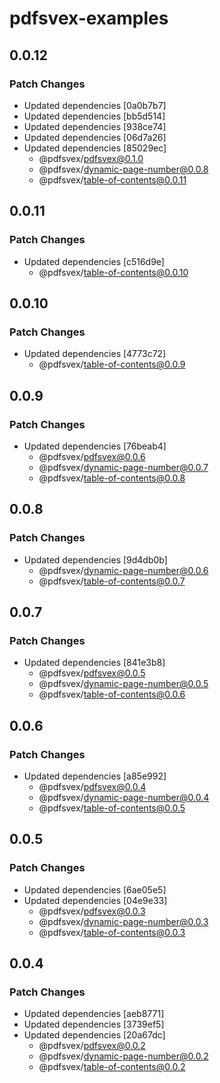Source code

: # pdfsvex-examples

## 0.0.12

### Patch Changes

- Updated dependencies [0a0b7b7]
- Updated dependencies [bb5d514]
- Updated dependencies [938ce74]
- Updated dependencies [06d7a26]
- Updated dependencies [85029ec]
  - @pdfsvex/pdfsvex@0.1.0
  - @pdfsvex/dynamic-page-number@0.0.8
  - @pdfsvex/table-of-contents@0.0.11

## 0.0.11

### Patch Changes

- Updated dependencies [c516d9e]
  - @pdfsvex/table-of-contents@0.0.10

## 0.0.10

### Patch Changes

- Updated dependencies [4773c72]
  - @pdfsvex/table-of-contents@0.0.9

## 0.0.9

### Patch Changes

- Updated dependencies [76beab4]
  - @pdfsvex/pdfsvex@0.0.6
  - @pdfsvex/dynamic-page-number@0.0.7
  - @pdfsvex/table-of-contents@0.0.8

## 0.0.8

### Patch Changes

- Updated dependencies [9d4db0b]
  - @pdfsvex/dynamic-page-number@0.0.6
  - @pdfsvex/table-of-contents@0.0.7

## 0.0.7

### Patch Changes

- Updated dependencies [841e3b8]
  - @pdfsvex/pdfsvex@0.0.5
  - @pdfsvex/dynamic-page-number@0.0.5
  - @pdfsvex/table-of-contents@0.0.6

## 0.0.6

### Patch Changes

- Updated dependencies [a85e992]
  - @pdfsvex/pdfsvex@0.0.4
  - @pdfsvex/dynamic-page-number@0.0.4
  - @pdfsvex/table-of-contents@0.0.5

## 0.0.5

### Patch Changes

- Updated dependencies [6ae05e5]
- Updated dependencies [04e9e33]
  - @pdfsvex/pdfsvex@0.0.3
  - @pdfsvex/dynamic-page-number@0.0.3
  - @pdfsvex/table-of-contents@0.0.3

## 0.0.4

### Patch Changes

- Updated dependencies [aeb8771]
- Updated dependencies [3739ef5]
- Updated dependencies [20a67dc]
  - @pdfsvex/pdfsvex@0.0.2
  - @pdfsvex/dynamic-page-number@0.0.2
  - @pdfsvex/table-of-contents@0.0.2
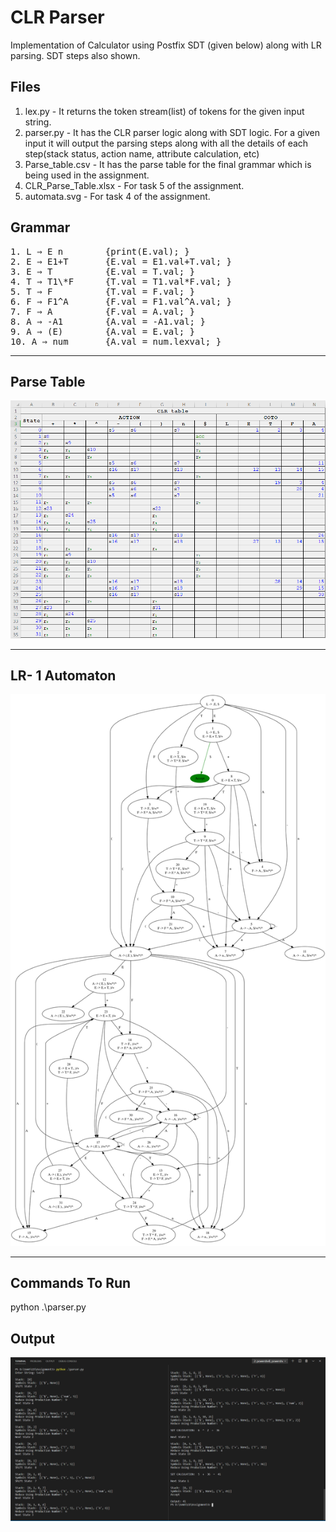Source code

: # CLR Parser

Implementation of  Calculator using Postfix SDT (given below) along with LR parsing. SDT steps also shown.



## Files

1. lex.py - It returns the token stream(list) of tokens for the given
   input string.
2. parser.py - It has the CLR parser logic along with SDT logic. For a given
   input it will output the parsing steps along with all the details of each
   step(stack status, action name, attribute calculation, etc)
3. Parse_table.csv - It has the parse table for the final grammar which is
   being used in the assignment.
4. CLR_Parse_Table.xlsx - For task 5 of the assignment.
5. automata.svg - For task 4 of the assignment.



## <b> Grammar </b>
<pre>
1. L ⇒ E n        {print(E.val); }
2. E ⇒ E1+T       {E.val = E1.val+T.val; }
3. E ⇒ T          {E.val = T.val; }
4. T ⇒ T1\*F      {T.val = T1.val*F.val; }
5. T ⇒ F          {T.val = F.val; }
6. F ⇒ F1^A       {F.val = F1.val^A.val; }
7. F ⇒ A          {F.val = A.val; }
8. A ⇒ -A1        {A.val = -A1.val; }
9. A ⇒ (E)        {A.val = E.val; }
10. A ⇒ num       {A.val = num.lexval; }
</pre>


---

## <b> Parse Table</b>

![](img/pt.PNG)

---



## <b> LR- 1 Automaton </b>

![](automata.svg)

---



## Commands To Run

python .\parser.py



## Output

![](o2.PNG)

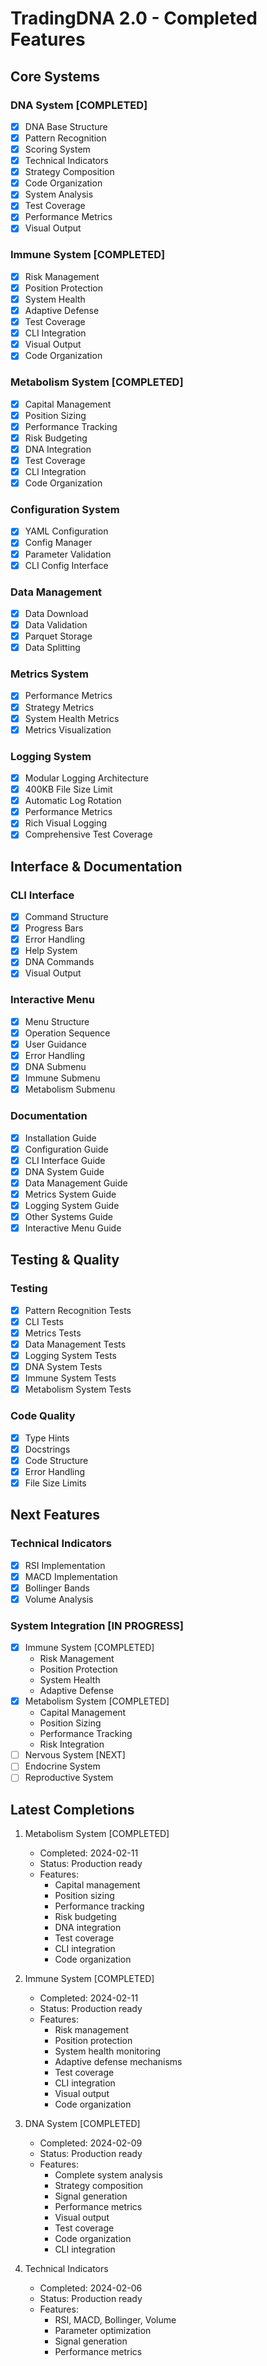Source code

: # TradingDNA 2.0 - Completed Features

## Core Systems

### DNA System [COMPLETED]
- [x] DNA Base Structure
- [x] Pattern Recognition
- [x] Scoring System
- [x] Technical Indicators
- [x] Strategy Composition
- [x] Code Organization
- [x] System Analysis
- [x] Test Coverage
- [x] Performance Metrics
- [x] Visual Output

### Immune System [COMPLETED]
- [x] Risk Management
- [x] Position Protection
- [x] System Health
- [x] Adaptive Defense
- [x] Test Coverage
- [x] CLI Integration
- [x] Visual Output
- [x] Code Organization

### Metabolism System [COMPLETED]
- [x] Capital Management
- [x] Position Sizing
- [x] Performance Tracking
- [x] Risk Budgeting
- [x] DNA Integration
- [x] Test Coverage
- [x] CLI Integration
- [x] Code Organization

### Configuration System
- [x] YAML Configuration
- [x] Config Manager
- [x] Parameter Validation
- [x] CLI Config Interface

### Data Management
- [x] Data Download
- [x] Data Validation
- [x] Parquet Storage
- [x] Data Splitting

### Metrics System
- [x] Performance Metrics
- [x] Strategy Metrics
- [x] System Health Metrics
- [x] Metrics Visualization

### Logging System
- [x] Modular Logging Architecture
- [x] 400KB File Size Limit
- [x] Automatic Log Rotation
- [x] Performance Metrics
- [x] Rich Visual Logging
- [x] Comprehensive Test Coverage

## Interface & Documentation

### CLI Interface
- [x] Command Structure
- [x] Progress Bars
- [x] Error Handling
- [x] Help System
- [x] DNA Commands
- [x] Visual Output

### Interactive Menu
- [x] Menu Structure
- [x] Operation Sequence
- [x] User Guidance
- [x] Error Handling
- [x] DNA Submenu
- [x] Immune Submenu
- [x] Metabolism Submenu

### Documentation
- [x] Installation Guide
- [x] Configuration Guide
- [x] CLI Interface Guide
- [x] DNA System Guide
- [x] Data Management Guide
- [x] Metrics System Guide
- [x] Logging System Guide
- [x] Other Systems Guide
- [x] Interactive Menu Guide

## Testing & Quality

### Testing
- [x] Pattern Recognition Tests
- [x] CLI Tests
- [x] Metrics Tests
- [x] Data Management Tests
- [x] Logging System Tests
- [x] DNA System Tests
- [x] Immune System Tests
- [x] Metabolism System Tests

### Code Quality
- [x] Type Hints
- [x] Docstrings
- [x] Code Structure
- [x] Error Handling
- [x] File Size Limits

## Next Features

### Technical Indicators
- [x] RSI Implementation
- [x] MACD Implementation
- [x] Bollinger Bands
- [x] Volume Analysis

### System Integration [IN PROGRESS]
- [x] Immune System [COMPLETED]
  * Risk Management
  * Position Protection
  * System Health
  * Adaptive Defense
- [x] Metabolism System [COMPLETED]
  * Capital Management
  * Position Sizing
  * Performance Tracking
  * Risk Integration
- [ ] Nervous System [NEXT]
- [ ] Endocrine System
- [ ] Reproductive System

## Latest Completions

1. Metabolism System [COMPLETED]
   - Completed: 2024-02-11
   - Status: Production ready
   - Features:
     * Capital management
     * Position sizing
     * Performance tracking
     * Risk budgeting
     * DNA integration
     * Test coverage
     * CLI integration
     * Code organization

2. Immune System [COMPLETED]
   - Completed: 2024-02-11
   - Status: Production ready
   - Features:
     * Risk management
     * Position protection
     * System health monitoring
     * Adaptive defense mechanisms
     * Test coverage
     * CLI integration
     * Visual output
     * Code organization

3. DNA System [COMPLETED]
   - Completed: 2024-02-09
   - Status: Production ready
   - Features:
     * Complete system analysis
     * Strategy composition
     * Signal generation
     * Performance metrics
     * Visual output
     * Test coverage
     * Code organization
     * CLI integration

4. Technical Indicators
   - Completed: 2024-02-06
   - Status: Production ready
   - Features:
     * RSI, MACD, Bollinger, Volume
     * Parameter optimization
     * Signal generation
     * Performance metrics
________
§ **Exercise requirements**:
Only lines go in the copy, not pictures. Transcribe exactly from the start of the listing through the line containing "- @pdfsvex/pdfsvex@0.0.5".

§ **Task result**:
Source code

: # pdfsvex-examples

## 0.0.12

### Patch Changes

- Updated dependencies [0a0b7b7]
- Updated dependencies [bb5d514]
- Updated dependencies [938ce74]
- Updated dependencies [06d7a26]
- Updated dependencies [85029ec]
  - @pdfsvex/pdfsvex@0.1.0
  - @pdfsvex/dynamic-page-number@0.0.8
  - @pdfsvex/table-of-contents@0.0.11

## 0.0.11

### Patch Changes

- Updated dependencies [c516d9e]
  - @pdfsvex/table-of-contents@0.0.10

## 0.0.10

### Patch Changes

- Updated dependencies [4773c72]
  - @pdfsvex/table-of-contents@0.0.9

## 0.0.9

### Patch Changes

- Updated dependencies [76beab4]
  - @pdfsvex/pdfsvex@0.0.6
  - @pdfsvex/dynamic-page-number@0.0.7
  - @pdfsvex/table-of-contents@0.0.8

## 0.0.8

### Patch Changes

- Updated dependencies [9d4db0b]
  - @pdfsvex/dynamic-page-number@0.0.6
  - @pdfsvex/table-of-contents@0.0.7

## 0.0.7

### Patch Changes

- Updated dependencies [841e3b8]
  - @pdfsvex/pdfsvex@0.0.5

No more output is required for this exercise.